- Requirement:
The word "GetUsercompetencyidOk" may appear in some of the lines below. State how many lines contain it, and write only that number.

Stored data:
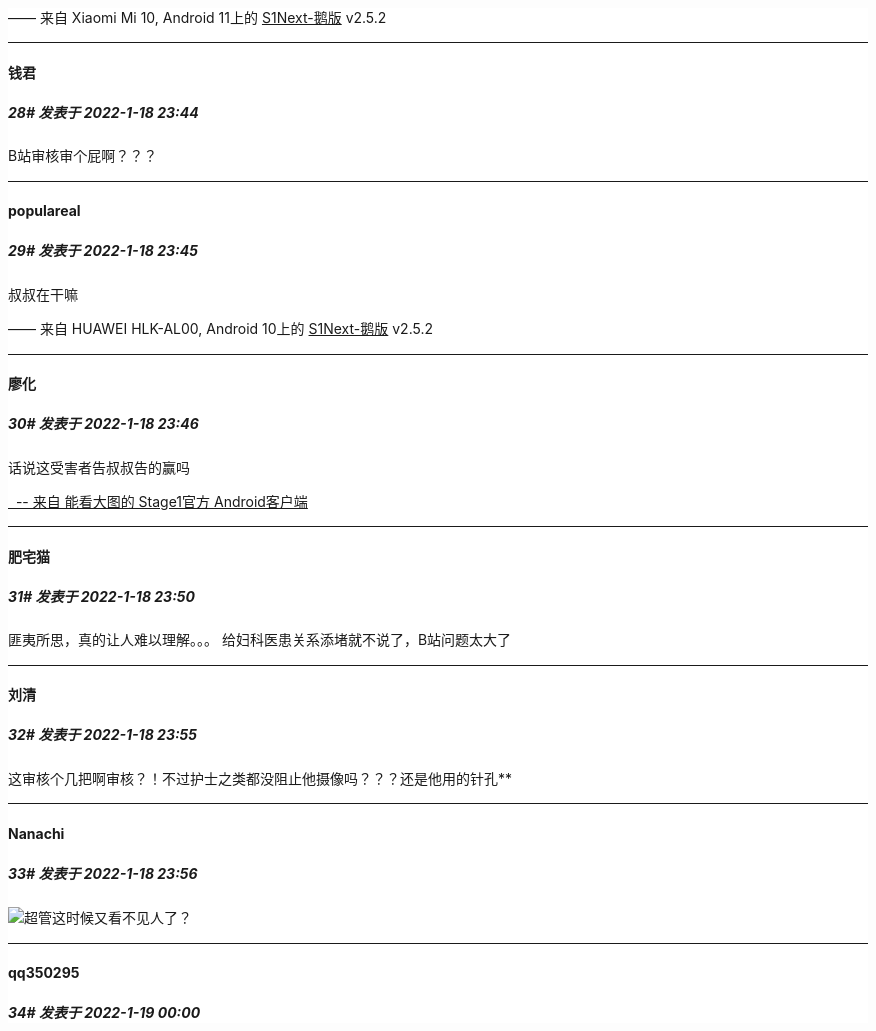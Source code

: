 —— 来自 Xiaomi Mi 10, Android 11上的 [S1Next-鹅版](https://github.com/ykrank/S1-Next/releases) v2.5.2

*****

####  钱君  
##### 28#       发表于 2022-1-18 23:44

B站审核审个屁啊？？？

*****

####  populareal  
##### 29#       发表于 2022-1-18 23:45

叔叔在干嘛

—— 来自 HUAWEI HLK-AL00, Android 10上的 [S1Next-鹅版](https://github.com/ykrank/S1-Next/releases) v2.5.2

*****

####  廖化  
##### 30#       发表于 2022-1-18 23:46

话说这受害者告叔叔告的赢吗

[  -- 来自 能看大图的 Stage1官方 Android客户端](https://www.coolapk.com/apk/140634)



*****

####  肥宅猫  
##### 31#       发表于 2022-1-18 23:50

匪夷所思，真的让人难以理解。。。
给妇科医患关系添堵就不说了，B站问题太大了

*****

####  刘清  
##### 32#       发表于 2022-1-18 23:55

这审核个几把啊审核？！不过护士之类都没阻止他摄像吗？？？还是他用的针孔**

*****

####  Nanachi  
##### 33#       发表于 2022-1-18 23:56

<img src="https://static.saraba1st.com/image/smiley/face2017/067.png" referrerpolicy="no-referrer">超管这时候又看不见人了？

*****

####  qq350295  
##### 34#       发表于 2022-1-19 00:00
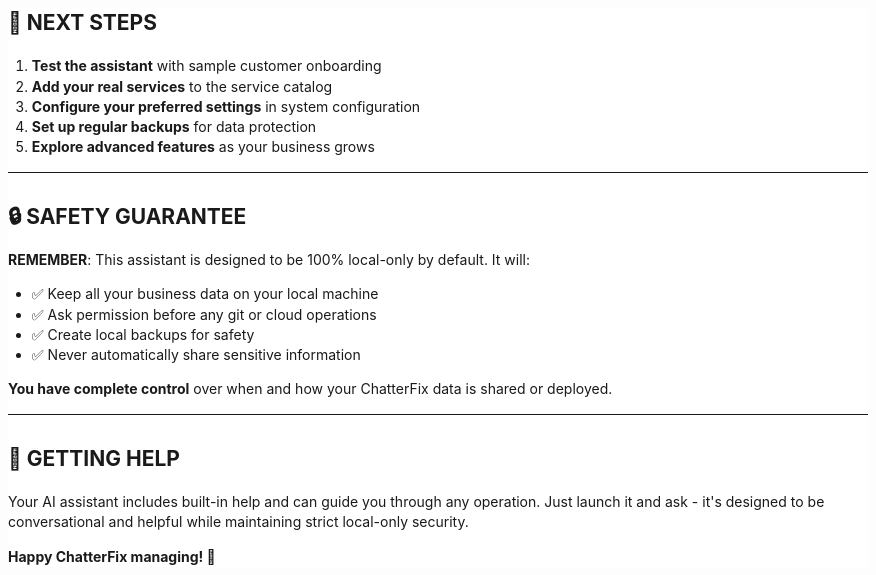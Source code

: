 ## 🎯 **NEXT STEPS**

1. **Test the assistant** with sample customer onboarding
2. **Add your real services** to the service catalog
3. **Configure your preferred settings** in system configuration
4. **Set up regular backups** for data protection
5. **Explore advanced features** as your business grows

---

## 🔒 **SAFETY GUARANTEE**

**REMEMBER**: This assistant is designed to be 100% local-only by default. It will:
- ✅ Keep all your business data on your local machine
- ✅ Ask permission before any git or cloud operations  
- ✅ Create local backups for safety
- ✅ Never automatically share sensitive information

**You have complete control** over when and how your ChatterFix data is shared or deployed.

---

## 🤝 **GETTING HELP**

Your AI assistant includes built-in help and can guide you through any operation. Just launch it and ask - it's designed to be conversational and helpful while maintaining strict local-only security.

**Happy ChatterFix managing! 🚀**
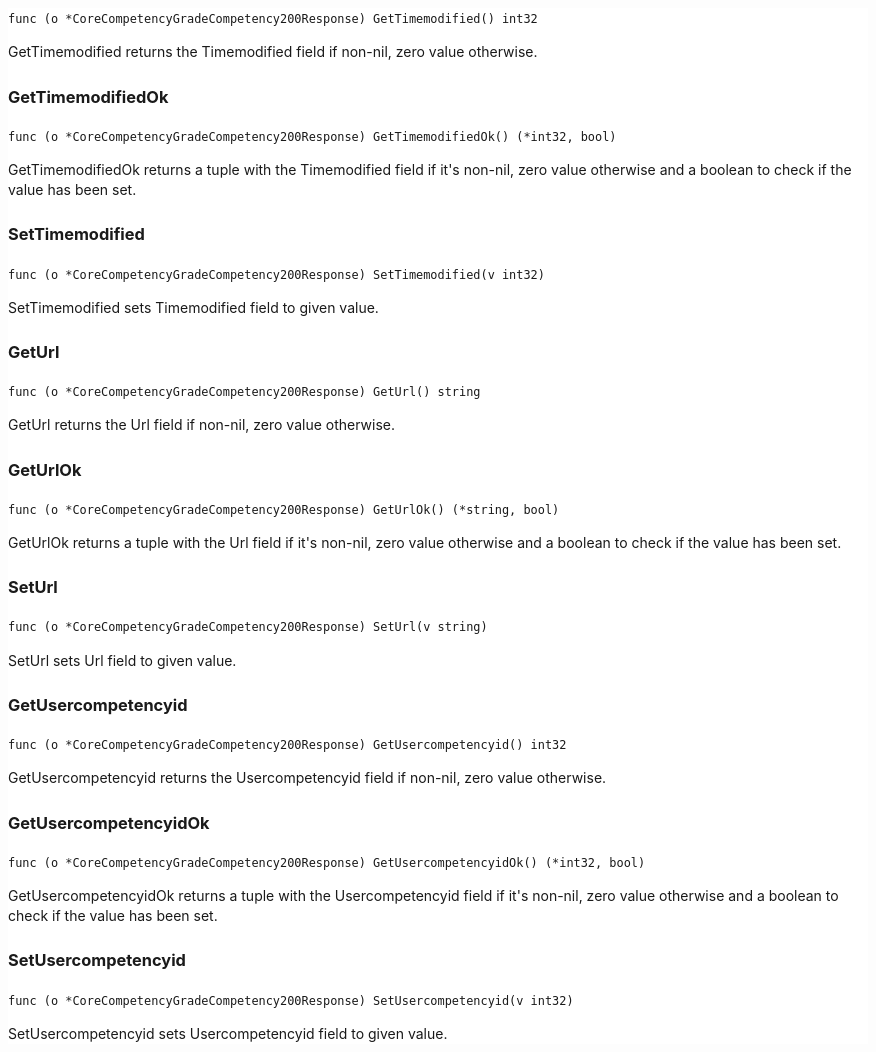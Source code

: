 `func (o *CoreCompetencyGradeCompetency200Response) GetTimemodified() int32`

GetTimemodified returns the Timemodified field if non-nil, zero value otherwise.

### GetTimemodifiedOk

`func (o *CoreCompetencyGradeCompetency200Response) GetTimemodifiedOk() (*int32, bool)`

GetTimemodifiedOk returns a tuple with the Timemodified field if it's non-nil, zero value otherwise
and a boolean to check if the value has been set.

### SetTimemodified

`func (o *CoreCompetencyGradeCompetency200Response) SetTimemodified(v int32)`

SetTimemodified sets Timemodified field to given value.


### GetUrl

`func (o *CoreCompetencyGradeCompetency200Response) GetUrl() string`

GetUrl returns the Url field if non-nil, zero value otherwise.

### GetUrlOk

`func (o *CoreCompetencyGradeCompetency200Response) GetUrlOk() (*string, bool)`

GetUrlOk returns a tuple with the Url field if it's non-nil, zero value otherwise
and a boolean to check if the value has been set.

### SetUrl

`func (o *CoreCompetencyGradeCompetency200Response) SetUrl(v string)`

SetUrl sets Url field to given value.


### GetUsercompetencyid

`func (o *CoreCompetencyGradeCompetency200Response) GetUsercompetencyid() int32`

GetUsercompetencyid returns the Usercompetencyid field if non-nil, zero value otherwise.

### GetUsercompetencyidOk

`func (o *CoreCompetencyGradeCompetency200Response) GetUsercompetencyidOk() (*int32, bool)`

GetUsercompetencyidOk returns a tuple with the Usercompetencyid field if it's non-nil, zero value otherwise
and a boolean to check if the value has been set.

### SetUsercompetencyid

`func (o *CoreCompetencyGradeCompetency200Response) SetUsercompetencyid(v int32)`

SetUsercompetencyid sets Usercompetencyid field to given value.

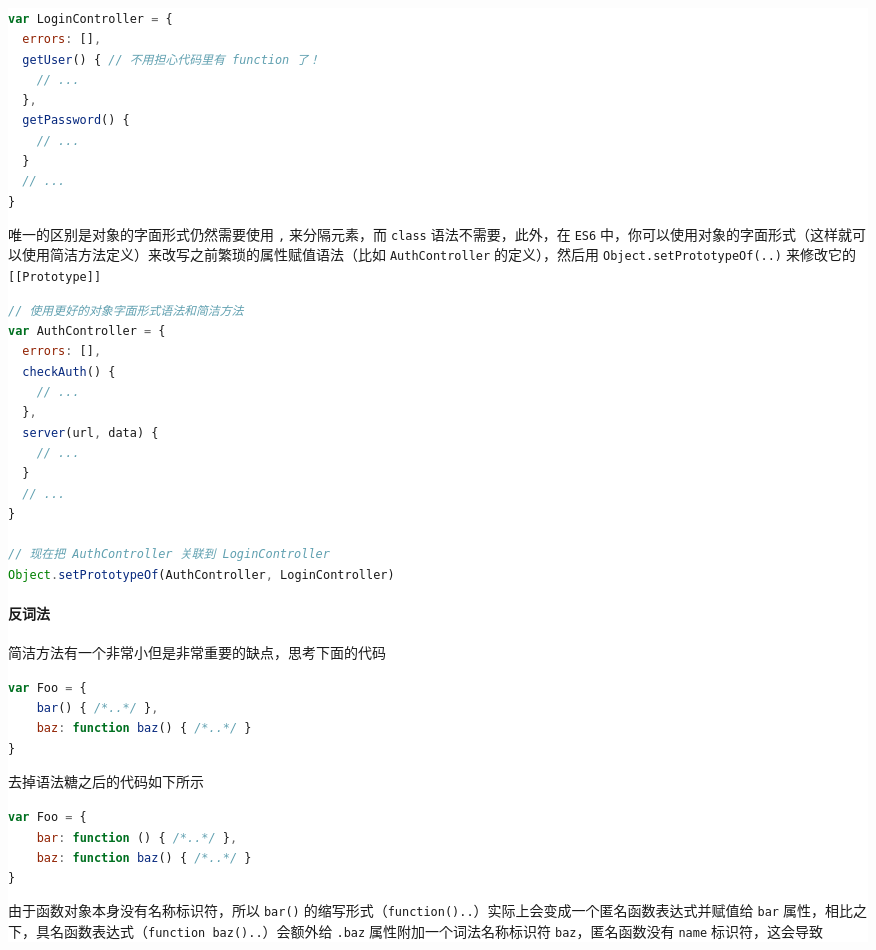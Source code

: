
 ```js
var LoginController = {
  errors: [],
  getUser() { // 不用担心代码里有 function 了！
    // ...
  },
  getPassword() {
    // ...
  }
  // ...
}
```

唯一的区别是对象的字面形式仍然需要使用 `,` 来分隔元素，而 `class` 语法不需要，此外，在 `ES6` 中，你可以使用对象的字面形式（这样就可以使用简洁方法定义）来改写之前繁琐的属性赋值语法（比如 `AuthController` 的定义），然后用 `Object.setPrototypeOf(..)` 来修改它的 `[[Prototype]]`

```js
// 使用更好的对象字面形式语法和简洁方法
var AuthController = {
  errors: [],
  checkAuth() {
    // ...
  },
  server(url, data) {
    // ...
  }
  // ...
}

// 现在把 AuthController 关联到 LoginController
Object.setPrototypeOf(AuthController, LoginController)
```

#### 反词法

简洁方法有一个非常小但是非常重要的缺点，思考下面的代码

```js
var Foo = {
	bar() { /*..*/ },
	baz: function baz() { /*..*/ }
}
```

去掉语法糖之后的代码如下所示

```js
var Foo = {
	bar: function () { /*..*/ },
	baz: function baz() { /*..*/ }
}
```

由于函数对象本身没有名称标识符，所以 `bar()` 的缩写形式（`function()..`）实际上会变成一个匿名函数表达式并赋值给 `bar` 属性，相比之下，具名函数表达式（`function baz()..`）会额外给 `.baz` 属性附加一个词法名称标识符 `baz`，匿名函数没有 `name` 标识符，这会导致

- Result of the task:
3